#### Records to process
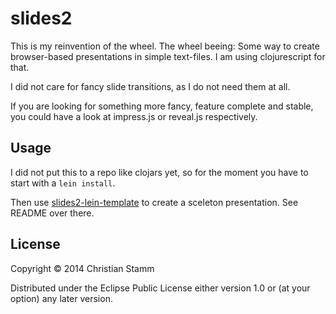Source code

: # slides2

This is my reinvention of the wheel. The wheel beeing: Some way to create browser-based presentations in simple text-files. I am using clojurescript for that.

I did not care for fancy slide transitions, as I do not need them at all.

If you are looking for something more fancy, feature complete and stable, you could have a look at impress.js or reveal.js respectively.

## Usage

I did not put this to a repo like clojars yet, so for the moment you have to start with a ```lein install```.

Then use [slides2-lein-template](https://github.com/stammi/slides2-lein-template/) to create a sceleton presentation. See README over there.

## License

Copyright © 2014 Christian Stamm

Distributed under the Eclipse Public License either version 1.0 or (at
your option) any later version.

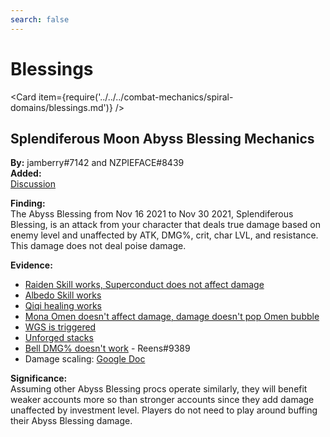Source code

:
 ```yaml
---
search: false
---
```


# Blessings

<Card item={require('../../../combat-mechanics/spiral-domains/blessings.md')} />

## Splendiferous Moon Abyss Blessing Mechanics

**By:** jamberry\#7142 and NZPIEFACE\#8439  
**Added:** <Version date="2021-12-16" />  
[Discussion](https://tickets.deeznuts.moe/ticket-archive/attachments_917961567235080222_920914525635637298_transcript-splendiferous-moon-abyss-blessing-mechanics.html)

**Finding:**  
The Abyss Blessing from Nov 16 2021 to Nov 30 2021, Splendiferous Blessing, is an attack from your character that deals true damage based on enemy level and unaffected by ATK, DMG%, crit, char LVL, and resistance. This damage does not deal poise damage.

**Evidence:**

* [Raiden Skill works, Superconduct does not affect damage](https://youtu.be/8KTd9xqxyxE)
* [Albedo Skill works](https://youtu.be/2Dd_XYG8gr8)
* [Qiqi healing works](https://youtu.be/fZuulyOt6Y8)
* [Mona Omen doesn't affect damage, damage doesn't pop Omen bubble](https://youtu.be/FQsm79euz7o)
* [WGS is triggered](https://youtu.be/1fgCluabN98)
* [Unforged stacks](https://youtu.be/Ea5XnJIOr2A)
* [Bell DMG\% doesn't work](https://youtu.be/tfagn8C2tpY) - Reens\#9389
* Damage scaling: [Google Doc](https://docs.google.com/spreadsheets/d/1QfeXlmnqfXLJUzoC9zP79Th3JVY5BLz8jPAHzZZKzXc/edit?usp=sharing)

**Significance:**  
Assuming other Abyss Blessing procs operate similarly, they will benefit weaker accounts more so than stronger accounts since they add damage unaffected by investment level. Players do not need to play around buffing their Abyss Blessing damage.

#### What to produce
Nothing but the lines from the line with "## Splendiferous Moon" to the last line of the listing above should appear; please retype them exactly, both ends included.

#### Output for this task
## Splendiferous Moon Abyss Blessing Mechanics

**By:** jamberry\#7142 and NZPIEFACE\#8439  
**Added:** <Version date="2021-12-16" />  
[Discussion](https://tickets.deeznuts.moe/ticket-archive/attachments_917961567235080222_920914525635637298_transcript-splendiferous-moon-abyss-blessing-mechanics.html)

**Finding:**  
The Abyss Blessing from Nov 16 2021 to Nov 30 2021, Splendiferous Blessing, is an attack from your character that deals true damage based on enemy level and unaffected by ATK, DMG%, crit, char LVL, and resistance. This damage does not deal poise damage.

**Evidence:**

* [Raiden Skill works, Superconduct does not affect damage](https://youtu.be/8KTd9xqxyxE)
* [Albedo Skill works](https://youtu.be/2Dd_XYG8gr8)
* [Qiqi healing works](https://youtu.be/fZuulyOt6Y8)
* [Mona Omen doesn't affect damage, damage doesn't pop Omen bubble](https://youtu.be/FQsm79euz7o)
* [WGS is triggered](https://youtu.be/1fgCluabN98)
* [Unforged stacks](https://youtu.be/Ea5XnJIOr2A)
* [Bell DMG\% doesn't work](https://youtu.be/tfagn8C2tpY) - Reens\#9389
* Damage scaling: [Google Doc](https://docs.google.com/spreadsheets/d/1QfeXlmnqfXLJUzoC9zP79Th3JVY5BLz8jPAHzZZKzXc/edit?usp=sharing)

**Significance:**  
Assuming other Abyss Blessing procs operate similarly, they will benefit weaker accounts more so than stronger accounts since they add damage unaffected by investment level. Players do not need to play around buffing their Abyss Blessing damage.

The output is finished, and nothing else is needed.